*** Opening GIVEN DATA ***

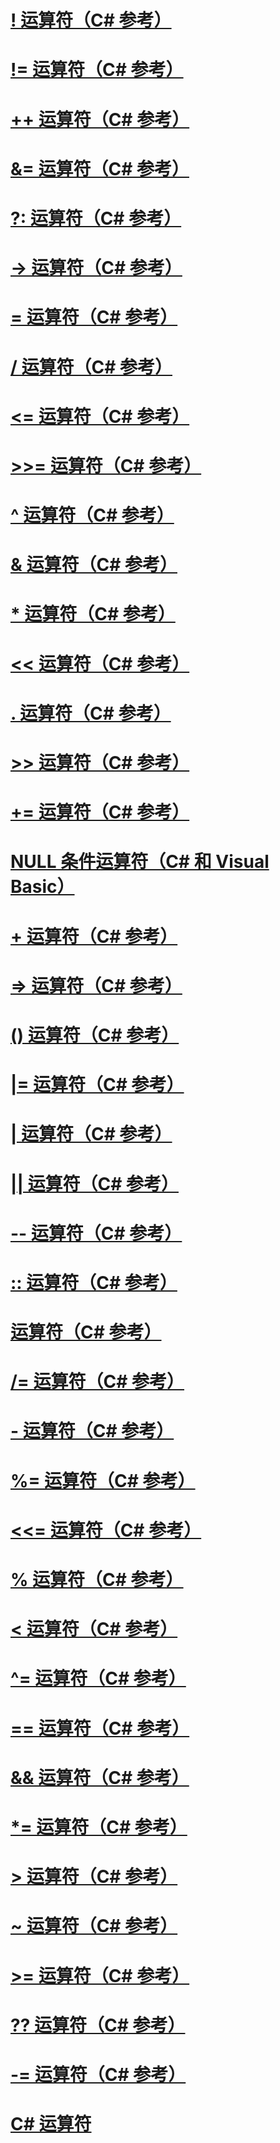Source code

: # [! 运算符（C# 参考）](logical-negation-operator.md)
# [!= 运算符（C# 参考）](not-equal-operator.md)
# [++ 运算符（C# 参考）](increment-operator.md)
# [&= 运算符（C# 参考）](and-assignment-operator.md)
# [?: 运算符（C# 参考）](conditional-operator.md)
# [-> 运算符（C# 参考）](dereference-operator.md)
# [= 运算符（C# 参考）](assignment-operator.md)
# [/ 运算符（C# 参考）](division-operator.md)
# [<= 运算符（C# 参考）](less-than-equal-operator.md)
# [>>= 运算符（C# 参考）](right-shift-assignment-operator.md)
# [^ 运算符（C# 参考）](xor-operator.md)
# [& 运算符（C# 参考）](and-operator.md)
# [* 运算符（C# 参考）](multiplication-operator.md)
# [<< 运算符（C# 参考）](left-shift-operator.md)
# [. 运算符（C# 参考）](member-access-operator.md)
# [>> 运算符（C# 参考）](right-shift-operator.md)
# [+= 运算符（C# 参考）](addition-assignment-operator.md)
# [NULL 条件运算符（C# 和 Visual Basic）](null-conditional-operators.md)
# [+ 运算符（C# 参考）](addition-operator.md)
# [=> 运算符（C# 参考）](lambda-operator.md)
# [() 运算符（C# 参考）](invocation-operator.md)
# [|= 运算符（C# 参考）](or-assignment-operator.md)
# [| 运算符（C# 参考）](or-operator.md)
# [|| 运算符（C# 参考）](conditional-or-operator.md)
# [-- 运算符（C# 参考）](decrement-operator.md)
# [:: 运算符（C# 参考）](namespace-alias-qualifer.md)
# [运算符（C# 参考）](index-operator.md)
# [/= 运算符（C# 参考）](subtraction-assignment-operator.md)
# [- 运算符（C# 参考）](subtraction-operator.md)
# [%= 运算符（C# 参考）](modulus-assignment-operator.md)
# [<<= 运算符（C# 参考）](left-shift-assignment-operator.md)
# [% 运算符（C# 参考）](modulus-operator.md)
# [< 运算符（C# 参考）](less-than-operator.md)
# [^= 运算符（C# 参考）](xor-assignment-operator.md)
# [== 运算符（C# 参考）](equality-comparison-operator.md)
# [&& 运算符（C# 参考）](conditional-and-operator.md)
# [*= 运算符（C# 参考）](multiplication-assignment-operator.md)
# [> 运算符（C# 参考）](greater-than-operator.md)
# [~ 运算符（C# 参考）](bitwise-complement-operator.md)
# [>= 运算符（C# 参考）](greater-than-equal-operator.md)
# [?? 运算符（C# 参考）](null-conditional-operator.md)
# [-= 运算符（C# 参考）](subtraction-assignment-operator-1.md)
# [C# 运算符](index.md)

*** Closing GIVEN DATA ***

◆ **TASK DESCRIPTION**
Without altering a word, return all of the records above and leave out their pictures.

◆ **ANSWER TO THIS EXERCISE**
Source code

: # [! 运算符（C# 参考）](logical-negation-operator.md)
# [!= 运算符（C# 参考）](not-equal-operator.md)
# [++ 运算符（C# 参考）](increment-operator.md)
# [&= 运算符（C# 参考）](and-assignment-operator.md)
# [?: 运算符（C# 参考）](conditional-operator.md)
# [-> 运算符（C# 参考）](dereference-operator.md)
# [= 运算符（C# 参考）](assignment-operator.md)
# [/ 运算符（C# 参考）](division-operator.md)
# [<= 运算符（C# 参考）](less-than-equal-operator.md)
# [>>= 运算符（C# 参考）](right-shift-assignment-operator.md)
# [^ 运算符（C# 参考）](xor-operator.md)
# [& 运算符（C# 参考）](and-operator.md)
# [* 运算符（C# 参考）](multiplication-operator.md)
# [<< 运算符（C# 参考）](left-shift-operator.md)
# [. 运算符（C# 参考）](member-access-operator.md)
# [>> 运算符（C# 参考）](right-shift-operator.md)
# [+= 运算符（C# 参考）](addition-assignment-operator.md)
# [NULL 条件运算符（C# 和 Visual Basic）](null-conditional-operators.md)
# [+ 运算符（C# 参考）](addition-operator.md)
# [=> 运算符（C# 参考）](lambda-operator.md)
# [() 运算符（C# 参考）](invocation-operator.md)
# [|= 运算符（C# 参考）](or-assignment-operator.md)
# [| 运算符（C# 参考）](or-operator.md)
# [|| 运算符（C# 参考）](conditional-or-operator.md)
# [-- 运算符（C# 参考）](decrement-operator.md)
# [:: 运算符（C# 参考）](namespace-alias-qualifer.md)
# [运算符（C# 参考）](index-operator.md)
# [/= 运算符（C# 参考）](subtraction-assignment-operator.md)
# [- 运算符（C# 参考）](subtraction-operator.md)
# [%= 运算符（C# 参考）](modulus-assignment-operator.md)
# [<<= 运算符（C# 参考）](left-shift-assignment-operator.md)
# [% 运算符（C# 参考）](modulus-operator.md)
# [< 运算符（C# 参考）](less-than-operator.md)
# [^= 运算符（C# 参考）](xor-assignment-operator.md)
# [== 运算符（C# 参考）](equality-comparison-operator.md)
# [&& 运算符（C# 参考）](conditional-and-operator.md)
# [*= 运算符（C# 参考）](multiplication-assignment-operator.md)
# [> 运算符（C# 参考）](greater-than-operator.md)
# [~ 运算符（C# 参考）](bitwise-complement-operator.md)
# [>= 运算符（C# 参考）](greater-than-equal-operator.md)
# [?? 运算符（C# 参考）](null-conditional-operator.md)
# [-= 运算符（C# 参考）](subtraction-assignment-operator-1.md)
# [C# 运算符](index.md)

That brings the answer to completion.